Below are some entries. Repeat exactly the lines from the one with "この研究では、動的リンク予測" through the one with "# Community Evolution", and only those.

##### Dataset excerpts #####

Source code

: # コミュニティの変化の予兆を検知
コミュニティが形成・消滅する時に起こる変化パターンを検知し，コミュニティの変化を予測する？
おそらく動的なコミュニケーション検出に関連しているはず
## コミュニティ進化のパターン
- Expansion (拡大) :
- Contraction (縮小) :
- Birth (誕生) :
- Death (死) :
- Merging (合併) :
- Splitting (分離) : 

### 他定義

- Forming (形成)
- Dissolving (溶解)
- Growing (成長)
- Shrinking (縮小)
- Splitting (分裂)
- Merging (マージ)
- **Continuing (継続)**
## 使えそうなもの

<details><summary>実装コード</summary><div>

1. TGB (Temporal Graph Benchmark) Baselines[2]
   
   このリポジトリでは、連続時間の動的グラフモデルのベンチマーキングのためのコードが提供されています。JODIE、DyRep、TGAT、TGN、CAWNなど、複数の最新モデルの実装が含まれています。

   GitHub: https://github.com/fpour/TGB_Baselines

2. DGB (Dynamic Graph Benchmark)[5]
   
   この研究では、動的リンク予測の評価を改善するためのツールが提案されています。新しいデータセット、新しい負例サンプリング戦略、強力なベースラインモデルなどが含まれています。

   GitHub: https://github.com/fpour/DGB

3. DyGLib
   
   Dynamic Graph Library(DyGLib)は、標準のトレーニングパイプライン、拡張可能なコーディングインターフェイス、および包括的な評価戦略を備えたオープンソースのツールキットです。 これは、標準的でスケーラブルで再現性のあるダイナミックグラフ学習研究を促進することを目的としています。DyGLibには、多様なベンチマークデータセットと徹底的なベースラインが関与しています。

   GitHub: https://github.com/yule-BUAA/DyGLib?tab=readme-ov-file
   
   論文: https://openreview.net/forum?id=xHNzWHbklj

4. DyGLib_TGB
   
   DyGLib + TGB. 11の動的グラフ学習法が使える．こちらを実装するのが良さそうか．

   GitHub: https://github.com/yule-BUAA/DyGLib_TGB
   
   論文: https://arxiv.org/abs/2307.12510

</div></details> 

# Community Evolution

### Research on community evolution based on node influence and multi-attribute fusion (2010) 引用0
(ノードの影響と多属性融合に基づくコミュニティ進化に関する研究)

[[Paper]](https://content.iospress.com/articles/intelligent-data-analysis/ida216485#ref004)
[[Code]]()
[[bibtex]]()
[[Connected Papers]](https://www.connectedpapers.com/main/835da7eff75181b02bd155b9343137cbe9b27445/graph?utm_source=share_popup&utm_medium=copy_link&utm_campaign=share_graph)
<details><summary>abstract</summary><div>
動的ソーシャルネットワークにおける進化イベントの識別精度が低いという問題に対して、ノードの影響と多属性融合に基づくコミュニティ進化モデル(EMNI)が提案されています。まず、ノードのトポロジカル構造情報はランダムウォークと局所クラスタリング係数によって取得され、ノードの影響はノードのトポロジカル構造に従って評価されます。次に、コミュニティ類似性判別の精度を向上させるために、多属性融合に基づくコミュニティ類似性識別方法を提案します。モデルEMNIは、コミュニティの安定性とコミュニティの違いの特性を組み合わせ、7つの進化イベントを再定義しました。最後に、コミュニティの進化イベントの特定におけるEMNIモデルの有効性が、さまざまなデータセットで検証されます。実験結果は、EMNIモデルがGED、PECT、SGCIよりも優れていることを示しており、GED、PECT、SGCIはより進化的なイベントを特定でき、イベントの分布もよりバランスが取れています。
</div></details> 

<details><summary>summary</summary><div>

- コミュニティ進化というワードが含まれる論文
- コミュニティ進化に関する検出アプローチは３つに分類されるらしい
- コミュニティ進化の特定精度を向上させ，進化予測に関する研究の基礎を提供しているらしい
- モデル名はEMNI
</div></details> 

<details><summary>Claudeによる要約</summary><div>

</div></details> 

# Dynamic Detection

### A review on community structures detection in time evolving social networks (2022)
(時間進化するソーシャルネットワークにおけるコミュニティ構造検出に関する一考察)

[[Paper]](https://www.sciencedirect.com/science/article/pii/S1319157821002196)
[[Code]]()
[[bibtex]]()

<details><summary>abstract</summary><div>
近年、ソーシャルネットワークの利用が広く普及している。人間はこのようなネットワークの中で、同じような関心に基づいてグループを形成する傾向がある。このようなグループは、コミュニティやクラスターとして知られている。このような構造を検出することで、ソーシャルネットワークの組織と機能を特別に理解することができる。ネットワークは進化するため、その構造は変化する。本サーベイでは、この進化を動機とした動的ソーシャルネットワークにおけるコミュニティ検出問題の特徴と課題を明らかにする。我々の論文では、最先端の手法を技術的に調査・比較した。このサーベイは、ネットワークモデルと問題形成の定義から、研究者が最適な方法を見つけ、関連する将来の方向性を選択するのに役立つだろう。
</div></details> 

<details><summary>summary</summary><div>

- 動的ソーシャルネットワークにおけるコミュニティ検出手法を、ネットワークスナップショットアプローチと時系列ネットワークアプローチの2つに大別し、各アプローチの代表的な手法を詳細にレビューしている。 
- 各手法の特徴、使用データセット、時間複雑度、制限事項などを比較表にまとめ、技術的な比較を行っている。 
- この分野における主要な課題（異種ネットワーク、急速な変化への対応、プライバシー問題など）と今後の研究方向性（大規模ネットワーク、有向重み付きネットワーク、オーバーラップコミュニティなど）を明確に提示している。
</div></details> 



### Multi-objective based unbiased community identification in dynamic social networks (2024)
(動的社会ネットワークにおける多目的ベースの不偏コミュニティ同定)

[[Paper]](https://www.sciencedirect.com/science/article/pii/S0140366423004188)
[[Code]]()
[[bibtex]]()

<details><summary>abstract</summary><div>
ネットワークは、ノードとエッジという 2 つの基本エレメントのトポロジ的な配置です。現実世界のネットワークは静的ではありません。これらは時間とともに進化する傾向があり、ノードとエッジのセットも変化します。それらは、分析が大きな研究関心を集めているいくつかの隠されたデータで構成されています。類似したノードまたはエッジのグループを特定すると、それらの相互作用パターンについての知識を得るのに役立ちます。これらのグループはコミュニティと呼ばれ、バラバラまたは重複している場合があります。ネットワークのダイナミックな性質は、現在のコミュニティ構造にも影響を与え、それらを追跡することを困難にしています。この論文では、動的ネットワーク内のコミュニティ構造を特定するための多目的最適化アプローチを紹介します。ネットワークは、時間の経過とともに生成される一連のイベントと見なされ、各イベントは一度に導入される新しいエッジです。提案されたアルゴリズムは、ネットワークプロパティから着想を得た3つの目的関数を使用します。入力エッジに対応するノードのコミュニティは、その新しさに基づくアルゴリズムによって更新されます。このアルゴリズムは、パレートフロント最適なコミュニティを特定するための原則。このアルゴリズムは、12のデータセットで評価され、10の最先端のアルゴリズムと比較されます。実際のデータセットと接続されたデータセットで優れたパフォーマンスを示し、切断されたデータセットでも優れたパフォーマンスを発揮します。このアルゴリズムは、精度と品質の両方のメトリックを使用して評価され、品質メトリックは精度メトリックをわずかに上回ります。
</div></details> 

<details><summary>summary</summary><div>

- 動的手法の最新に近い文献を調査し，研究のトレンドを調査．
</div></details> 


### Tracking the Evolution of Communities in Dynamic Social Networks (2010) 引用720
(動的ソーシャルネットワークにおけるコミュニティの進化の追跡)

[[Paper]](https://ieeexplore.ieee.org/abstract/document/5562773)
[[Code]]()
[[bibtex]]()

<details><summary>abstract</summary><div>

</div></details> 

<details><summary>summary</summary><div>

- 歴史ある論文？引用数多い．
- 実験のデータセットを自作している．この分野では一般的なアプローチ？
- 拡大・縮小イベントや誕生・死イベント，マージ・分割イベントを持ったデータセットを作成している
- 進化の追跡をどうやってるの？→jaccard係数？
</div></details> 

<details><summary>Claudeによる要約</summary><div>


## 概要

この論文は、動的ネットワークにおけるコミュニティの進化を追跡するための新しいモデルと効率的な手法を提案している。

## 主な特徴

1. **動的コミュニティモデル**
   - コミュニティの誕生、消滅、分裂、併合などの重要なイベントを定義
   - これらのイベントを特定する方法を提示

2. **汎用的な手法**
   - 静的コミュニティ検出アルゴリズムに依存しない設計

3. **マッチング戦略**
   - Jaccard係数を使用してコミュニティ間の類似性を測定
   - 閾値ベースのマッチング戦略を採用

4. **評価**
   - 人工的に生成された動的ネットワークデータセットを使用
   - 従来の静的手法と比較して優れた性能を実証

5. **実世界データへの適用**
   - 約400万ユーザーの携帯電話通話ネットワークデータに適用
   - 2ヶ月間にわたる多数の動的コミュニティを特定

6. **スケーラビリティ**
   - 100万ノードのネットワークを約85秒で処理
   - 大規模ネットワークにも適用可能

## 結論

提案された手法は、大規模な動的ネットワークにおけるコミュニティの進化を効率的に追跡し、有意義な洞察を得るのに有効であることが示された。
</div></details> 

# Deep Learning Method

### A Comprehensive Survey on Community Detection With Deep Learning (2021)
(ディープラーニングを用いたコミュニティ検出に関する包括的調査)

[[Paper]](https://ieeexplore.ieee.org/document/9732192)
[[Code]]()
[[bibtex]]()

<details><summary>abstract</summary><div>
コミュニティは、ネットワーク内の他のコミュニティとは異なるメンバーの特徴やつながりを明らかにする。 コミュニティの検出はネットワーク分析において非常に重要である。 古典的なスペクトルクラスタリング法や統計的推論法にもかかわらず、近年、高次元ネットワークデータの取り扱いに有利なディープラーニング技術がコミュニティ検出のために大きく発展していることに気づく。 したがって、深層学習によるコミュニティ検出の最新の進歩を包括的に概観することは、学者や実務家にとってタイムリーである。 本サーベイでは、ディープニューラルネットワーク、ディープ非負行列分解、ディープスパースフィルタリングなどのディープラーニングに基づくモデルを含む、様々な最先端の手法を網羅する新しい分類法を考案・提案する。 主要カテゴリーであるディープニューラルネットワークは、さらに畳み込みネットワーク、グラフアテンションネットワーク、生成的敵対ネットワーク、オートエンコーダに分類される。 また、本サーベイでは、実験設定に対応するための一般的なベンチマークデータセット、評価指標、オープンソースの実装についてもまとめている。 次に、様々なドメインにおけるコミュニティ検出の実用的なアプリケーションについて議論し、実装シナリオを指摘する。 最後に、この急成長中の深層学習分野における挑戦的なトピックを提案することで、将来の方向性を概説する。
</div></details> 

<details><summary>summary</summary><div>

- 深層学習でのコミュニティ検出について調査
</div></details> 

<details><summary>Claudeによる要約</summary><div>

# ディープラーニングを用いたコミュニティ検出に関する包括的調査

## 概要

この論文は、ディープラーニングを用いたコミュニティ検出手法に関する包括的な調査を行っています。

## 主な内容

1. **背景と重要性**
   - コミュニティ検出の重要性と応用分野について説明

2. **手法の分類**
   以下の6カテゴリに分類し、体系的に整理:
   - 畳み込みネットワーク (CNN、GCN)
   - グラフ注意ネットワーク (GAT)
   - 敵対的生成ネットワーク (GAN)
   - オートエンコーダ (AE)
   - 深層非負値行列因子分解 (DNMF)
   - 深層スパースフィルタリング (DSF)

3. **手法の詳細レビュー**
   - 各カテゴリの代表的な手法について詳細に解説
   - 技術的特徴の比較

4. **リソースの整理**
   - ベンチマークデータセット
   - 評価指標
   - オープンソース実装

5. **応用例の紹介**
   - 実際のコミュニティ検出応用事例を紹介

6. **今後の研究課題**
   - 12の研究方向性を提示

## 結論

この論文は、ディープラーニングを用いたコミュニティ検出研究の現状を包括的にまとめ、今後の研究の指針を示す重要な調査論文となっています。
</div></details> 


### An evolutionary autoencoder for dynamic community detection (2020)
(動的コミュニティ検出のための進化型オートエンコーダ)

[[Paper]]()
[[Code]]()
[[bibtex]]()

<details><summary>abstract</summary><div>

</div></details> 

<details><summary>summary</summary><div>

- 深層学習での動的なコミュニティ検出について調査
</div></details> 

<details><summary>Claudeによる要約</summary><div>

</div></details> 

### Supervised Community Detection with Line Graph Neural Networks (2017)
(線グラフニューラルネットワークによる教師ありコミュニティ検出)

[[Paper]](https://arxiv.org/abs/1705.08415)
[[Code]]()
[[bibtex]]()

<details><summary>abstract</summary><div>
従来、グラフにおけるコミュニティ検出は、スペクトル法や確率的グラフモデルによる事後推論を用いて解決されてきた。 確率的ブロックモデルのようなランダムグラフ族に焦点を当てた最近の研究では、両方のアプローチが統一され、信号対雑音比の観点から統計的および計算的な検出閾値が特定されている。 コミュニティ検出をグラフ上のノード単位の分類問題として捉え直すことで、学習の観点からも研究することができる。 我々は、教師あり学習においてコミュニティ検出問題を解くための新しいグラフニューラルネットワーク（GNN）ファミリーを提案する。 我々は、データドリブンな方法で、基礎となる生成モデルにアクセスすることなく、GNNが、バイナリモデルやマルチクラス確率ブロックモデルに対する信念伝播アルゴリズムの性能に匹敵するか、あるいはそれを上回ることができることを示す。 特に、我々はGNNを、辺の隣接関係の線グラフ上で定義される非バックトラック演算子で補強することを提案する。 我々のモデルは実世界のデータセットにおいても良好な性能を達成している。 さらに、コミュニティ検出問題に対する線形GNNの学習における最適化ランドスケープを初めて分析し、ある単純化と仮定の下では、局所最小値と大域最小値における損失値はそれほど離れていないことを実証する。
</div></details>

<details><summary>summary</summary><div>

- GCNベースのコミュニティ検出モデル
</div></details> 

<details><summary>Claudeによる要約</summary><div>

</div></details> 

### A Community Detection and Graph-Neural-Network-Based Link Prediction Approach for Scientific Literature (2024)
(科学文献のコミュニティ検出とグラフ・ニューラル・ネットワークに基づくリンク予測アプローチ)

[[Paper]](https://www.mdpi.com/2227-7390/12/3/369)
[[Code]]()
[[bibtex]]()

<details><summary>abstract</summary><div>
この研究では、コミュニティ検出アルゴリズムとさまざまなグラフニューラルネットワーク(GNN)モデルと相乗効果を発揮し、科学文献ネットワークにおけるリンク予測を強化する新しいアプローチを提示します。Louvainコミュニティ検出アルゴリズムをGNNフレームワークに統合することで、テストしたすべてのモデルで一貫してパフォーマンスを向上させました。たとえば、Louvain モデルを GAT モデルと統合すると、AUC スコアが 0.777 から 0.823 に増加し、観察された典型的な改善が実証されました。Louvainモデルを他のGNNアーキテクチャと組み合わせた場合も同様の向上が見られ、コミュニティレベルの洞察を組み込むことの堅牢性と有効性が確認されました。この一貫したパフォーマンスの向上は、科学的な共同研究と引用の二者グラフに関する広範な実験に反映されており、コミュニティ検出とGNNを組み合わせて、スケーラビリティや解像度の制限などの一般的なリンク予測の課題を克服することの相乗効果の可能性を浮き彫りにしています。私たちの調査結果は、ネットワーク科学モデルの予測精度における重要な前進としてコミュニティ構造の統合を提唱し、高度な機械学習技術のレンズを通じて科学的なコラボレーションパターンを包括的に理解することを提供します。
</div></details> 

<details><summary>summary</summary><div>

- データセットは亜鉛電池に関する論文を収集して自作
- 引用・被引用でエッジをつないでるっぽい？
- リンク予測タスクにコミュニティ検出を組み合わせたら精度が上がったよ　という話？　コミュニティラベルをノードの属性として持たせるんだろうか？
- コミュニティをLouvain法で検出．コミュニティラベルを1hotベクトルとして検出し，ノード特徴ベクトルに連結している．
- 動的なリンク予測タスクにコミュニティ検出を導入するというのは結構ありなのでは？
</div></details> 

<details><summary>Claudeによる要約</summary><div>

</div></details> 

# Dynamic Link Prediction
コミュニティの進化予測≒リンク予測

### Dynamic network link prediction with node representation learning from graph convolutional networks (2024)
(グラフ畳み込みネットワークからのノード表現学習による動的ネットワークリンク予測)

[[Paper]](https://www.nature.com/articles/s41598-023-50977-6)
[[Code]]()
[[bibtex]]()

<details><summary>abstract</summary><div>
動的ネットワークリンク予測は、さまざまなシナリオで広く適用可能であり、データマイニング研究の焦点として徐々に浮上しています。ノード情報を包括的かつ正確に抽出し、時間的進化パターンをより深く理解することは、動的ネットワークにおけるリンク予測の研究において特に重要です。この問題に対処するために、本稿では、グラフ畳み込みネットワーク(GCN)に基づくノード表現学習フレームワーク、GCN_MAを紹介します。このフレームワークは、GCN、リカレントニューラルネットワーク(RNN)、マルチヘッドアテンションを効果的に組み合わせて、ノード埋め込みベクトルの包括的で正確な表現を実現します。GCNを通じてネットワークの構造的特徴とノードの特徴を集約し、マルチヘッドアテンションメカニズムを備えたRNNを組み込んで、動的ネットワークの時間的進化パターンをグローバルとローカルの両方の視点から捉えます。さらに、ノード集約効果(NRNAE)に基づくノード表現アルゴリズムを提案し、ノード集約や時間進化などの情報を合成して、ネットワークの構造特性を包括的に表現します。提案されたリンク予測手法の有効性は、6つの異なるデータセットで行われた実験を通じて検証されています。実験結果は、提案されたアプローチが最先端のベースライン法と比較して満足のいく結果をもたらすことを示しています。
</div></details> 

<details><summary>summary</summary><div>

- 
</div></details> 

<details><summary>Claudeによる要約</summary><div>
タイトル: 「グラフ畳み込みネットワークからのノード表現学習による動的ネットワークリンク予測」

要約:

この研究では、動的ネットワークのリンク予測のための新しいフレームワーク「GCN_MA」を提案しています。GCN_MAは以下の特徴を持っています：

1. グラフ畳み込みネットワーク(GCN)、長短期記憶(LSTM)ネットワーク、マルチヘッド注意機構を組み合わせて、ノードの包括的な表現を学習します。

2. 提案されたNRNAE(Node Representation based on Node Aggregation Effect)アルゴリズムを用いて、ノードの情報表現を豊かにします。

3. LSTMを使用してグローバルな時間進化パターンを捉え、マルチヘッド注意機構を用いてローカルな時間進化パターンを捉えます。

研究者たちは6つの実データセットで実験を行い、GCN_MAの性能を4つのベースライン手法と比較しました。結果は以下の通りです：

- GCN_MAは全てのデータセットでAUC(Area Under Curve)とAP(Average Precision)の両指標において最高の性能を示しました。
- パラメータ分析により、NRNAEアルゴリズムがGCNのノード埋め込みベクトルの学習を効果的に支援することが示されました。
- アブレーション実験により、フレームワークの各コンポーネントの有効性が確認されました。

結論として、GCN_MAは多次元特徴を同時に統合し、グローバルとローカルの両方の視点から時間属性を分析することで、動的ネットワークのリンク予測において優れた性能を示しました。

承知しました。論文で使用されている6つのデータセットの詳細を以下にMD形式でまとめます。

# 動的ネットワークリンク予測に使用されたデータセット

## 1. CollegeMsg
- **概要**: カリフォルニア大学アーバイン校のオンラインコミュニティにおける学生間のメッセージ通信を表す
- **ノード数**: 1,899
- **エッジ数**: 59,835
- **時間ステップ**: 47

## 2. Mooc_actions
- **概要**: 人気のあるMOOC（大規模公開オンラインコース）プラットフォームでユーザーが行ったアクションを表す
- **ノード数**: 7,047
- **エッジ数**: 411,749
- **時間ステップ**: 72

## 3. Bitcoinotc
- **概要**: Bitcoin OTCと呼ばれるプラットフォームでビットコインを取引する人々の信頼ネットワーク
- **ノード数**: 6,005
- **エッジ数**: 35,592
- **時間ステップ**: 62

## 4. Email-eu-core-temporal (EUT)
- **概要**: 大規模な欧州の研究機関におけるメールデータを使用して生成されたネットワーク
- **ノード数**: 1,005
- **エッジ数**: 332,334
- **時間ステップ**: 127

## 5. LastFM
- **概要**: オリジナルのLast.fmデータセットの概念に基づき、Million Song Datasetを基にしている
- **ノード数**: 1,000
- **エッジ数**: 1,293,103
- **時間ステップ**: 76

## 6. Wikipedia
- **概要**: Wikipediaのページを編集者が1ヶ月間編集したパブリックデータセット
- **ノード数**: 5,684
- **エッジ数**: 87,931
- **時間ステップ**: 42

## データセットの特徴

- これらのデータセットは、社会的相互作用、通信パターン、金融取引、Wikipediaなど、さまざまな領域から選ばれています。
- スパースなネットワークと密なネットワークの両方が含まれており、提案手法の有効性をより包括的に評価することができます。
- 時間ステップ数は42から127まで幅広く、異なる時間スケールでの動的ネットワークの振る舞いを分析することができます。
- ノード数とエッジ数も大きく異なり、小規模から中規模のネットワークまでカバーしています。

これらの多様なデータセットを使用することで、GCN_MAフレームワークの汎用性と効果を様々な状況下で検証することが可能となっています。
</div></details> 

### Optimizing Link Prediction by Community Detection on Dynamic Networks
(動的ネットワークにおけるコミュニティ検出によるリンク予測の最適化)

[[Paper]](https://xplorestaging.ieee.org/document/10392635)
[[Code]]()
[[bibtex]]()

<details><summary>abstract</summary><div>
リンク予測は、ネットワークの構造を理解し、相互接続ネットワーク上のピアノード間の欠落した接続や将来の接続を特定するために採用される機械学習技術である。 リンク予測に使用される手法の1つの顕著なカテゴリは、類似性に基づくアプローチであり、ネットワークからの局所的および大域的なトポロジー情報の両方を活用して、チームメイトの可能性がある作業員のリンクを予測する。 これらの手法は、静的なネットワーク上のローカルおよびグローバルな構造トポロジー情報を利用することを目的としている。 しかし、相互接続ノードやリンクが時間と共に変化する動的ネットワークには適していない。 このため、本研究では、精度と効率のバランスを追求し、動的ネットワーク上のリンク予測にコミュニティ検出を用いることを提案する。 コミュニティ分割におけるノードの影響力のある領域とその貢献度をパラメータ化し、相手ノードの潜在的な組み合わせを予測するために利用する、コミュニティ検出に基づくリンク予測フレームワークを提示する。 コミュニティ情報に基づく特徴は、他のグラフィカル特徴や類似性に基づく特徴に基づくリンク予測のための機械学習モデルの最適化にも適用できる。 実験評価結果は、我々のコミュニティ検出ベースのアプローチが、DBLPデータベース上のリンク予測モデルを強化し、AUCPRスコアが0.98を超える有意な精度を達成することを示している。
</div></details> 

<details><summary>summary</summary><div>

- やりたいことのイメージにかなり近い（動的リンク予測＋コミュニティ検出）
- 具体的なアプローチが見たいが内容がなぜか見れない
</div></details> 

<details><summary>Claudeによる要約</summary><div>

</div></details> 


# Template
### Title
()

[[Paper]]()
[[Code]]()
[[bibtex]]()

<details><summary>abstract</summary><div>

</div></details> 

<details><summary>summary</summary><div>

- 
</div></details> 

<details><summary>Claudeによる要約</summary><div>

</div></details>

#####

Result of this exercise:
   この研究では、動的リンク予測の評価を改善するためのツールが提案されています。新しいデータセット、新しい負例サンプリング戦略、強力なベースラインモデルなどが含まれています。

   GitHub: https://github.com/fpour/DGB

3. DyGLib
   
   Dynamic Graph Library(DyGLib)は、標準のトレーニングパイプライン、拡張可能なコーディングインターフェイス、および包括的な評価戦略を備えたオープンソースのツールキットです。 これは、標準的でスケーラブルで再現性のあるダイナミックグラフ学習研究を促進することを目的としています。DyGLibには、多様なベンチマークデータセットと徹底的なベースラインが関与しています。

   GitHub: https://github.com/yule-BUAA/DyGLib?tab=readme-ov-file
   
   論文: https://openreview.net/forum?id=xHNzWHbklj

4. DyGLib_TGB
   
   DyGLib + TGB. 11の動的グラフ学習法が使える．こちらを実装するのが良さそうか．

   GitHub: https://github.com/yule-BUAA/DyGLib_TGB
   
   論文: https://arxiv.org/abs/2307.12510

</div></details> 

# Community Evolution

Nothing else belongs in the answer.